+++ RECORDS SHOWN +++
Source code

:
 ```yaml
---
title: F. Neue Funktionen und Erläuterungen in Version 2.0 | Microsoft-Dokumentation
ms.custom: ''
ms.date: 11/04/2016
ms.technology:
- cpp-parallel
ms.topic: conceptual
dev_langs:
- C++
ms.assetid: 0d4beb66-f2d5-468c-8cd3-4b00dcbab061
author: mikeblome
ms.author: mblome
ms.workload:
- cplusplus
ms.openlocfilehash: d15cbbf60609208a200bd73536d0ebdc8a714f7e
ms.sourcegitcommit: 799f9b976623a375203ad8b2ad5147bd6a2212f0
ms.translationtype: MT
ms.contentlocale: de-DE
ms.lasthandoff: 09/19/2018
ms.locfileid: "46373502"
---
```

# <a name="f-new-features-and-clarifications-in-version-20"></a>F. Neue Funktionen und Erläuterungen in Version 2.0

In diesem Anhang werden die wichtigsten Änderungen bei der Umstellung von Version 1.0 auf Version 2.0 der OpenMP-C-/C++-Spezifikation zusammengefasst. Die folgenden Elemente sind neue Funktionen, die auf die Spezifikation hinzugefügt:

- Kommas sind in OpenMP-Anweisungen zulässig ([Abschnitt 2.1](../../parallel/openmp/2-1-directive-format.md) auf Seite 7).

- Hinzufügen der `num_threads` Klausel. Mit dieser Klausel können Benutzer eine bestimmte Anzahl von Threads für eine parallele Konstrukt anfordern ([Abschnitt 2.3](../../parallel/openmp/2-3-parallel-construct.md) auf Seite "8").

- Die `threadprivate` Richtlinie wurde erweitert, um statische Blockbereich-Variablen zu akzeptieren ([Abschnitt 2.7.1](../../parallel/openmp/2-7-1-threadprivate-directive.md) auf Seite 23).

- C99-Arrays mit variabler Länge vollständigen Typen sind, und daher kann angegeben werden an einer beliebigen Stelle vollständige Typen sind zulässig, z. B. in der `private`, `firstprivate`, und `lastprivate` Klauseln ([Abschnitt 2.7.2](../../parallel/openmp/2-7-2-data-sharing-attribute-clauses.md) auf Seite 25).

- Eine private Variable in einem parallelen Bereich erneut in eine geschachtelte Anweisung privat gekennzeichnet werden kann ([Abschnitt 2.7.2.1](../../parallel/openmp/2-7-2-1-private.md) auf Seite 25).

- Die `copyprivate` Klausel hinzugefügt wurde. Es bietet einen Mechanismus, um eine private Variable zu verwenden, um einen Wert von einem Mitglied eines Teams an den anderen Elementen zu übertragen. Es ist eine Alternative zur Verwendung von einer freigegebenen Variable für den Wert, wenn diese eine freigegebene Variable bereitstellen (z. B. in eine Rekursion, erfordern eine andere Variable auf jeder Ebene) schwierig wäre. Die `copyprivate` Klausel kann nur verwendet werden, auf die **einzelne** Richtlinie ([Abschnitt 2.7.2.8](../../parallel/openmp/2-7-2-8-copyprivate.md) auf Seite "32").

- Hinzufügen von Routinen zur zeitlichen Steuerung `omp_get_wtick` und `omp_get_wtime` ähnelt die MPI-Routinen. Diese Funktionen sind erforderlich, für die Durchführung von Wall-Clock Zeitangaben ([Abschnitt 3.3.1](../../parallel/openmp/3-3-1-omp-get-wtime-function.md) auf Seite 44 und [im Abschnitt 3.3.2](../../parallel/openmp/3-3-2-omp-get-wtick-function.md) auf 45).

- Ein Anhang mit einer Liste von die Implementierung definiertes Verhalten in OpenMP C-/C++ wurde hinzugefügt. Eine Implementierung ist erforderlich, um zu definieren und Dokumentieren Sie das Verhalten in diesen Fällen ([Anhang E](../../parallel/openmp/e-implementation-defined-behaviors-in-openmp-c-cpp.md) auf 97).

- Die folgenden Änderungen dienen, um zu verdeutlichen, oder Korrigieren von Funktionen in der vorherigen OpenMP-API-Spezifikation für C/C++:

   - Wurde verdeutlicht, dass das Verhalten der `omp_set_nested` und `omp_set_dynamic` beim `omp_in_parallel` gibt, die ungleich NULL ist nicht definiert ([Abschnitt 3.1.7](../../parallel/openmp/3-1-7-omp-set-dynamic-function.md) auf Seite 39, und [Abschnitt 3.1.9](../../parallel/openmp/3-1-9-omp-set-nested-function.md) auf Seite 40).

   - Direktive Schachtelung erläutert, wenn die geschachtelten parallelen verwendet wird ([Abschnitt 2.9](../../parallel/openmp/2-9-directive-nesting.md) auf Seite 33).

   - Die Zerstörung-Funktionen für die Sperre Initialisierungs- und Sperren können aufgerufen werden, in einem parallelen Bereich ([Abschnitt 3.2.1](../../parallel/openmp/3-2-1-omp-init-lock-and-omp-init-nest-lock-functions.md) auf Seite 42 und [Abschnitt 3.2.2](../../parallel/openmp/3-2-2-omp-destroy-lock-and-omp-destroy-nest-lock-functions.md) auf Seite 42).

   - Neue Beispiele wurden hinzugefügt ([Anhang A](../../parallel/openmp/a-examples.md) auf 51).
+++
▶ _WORK ITEM_
Transcribe the records above exactly, beginning at the line that contains "In diesem Anhang" and ending with the line that contains "- Kommas sind", both included, and nothing else.

▶ _ANSWER TO THE EXERCISE_
In diesem Anhang werden die wichtigsten Änderungen bei der Umstellung von Version 1.0 auf Version 2.0 der OpenMP-C-/C++-Spezifikation zusammengefasst. Die folgenden Elemente sind neue Funktionen, die auf die Spezifikation hinzugefügt:

- Kommas sind in OpenMP-Anweisungen zulässig ([Abschnitt 2.1](../../parallel/openmp/2-1-directive-format.md) auf Seite 7).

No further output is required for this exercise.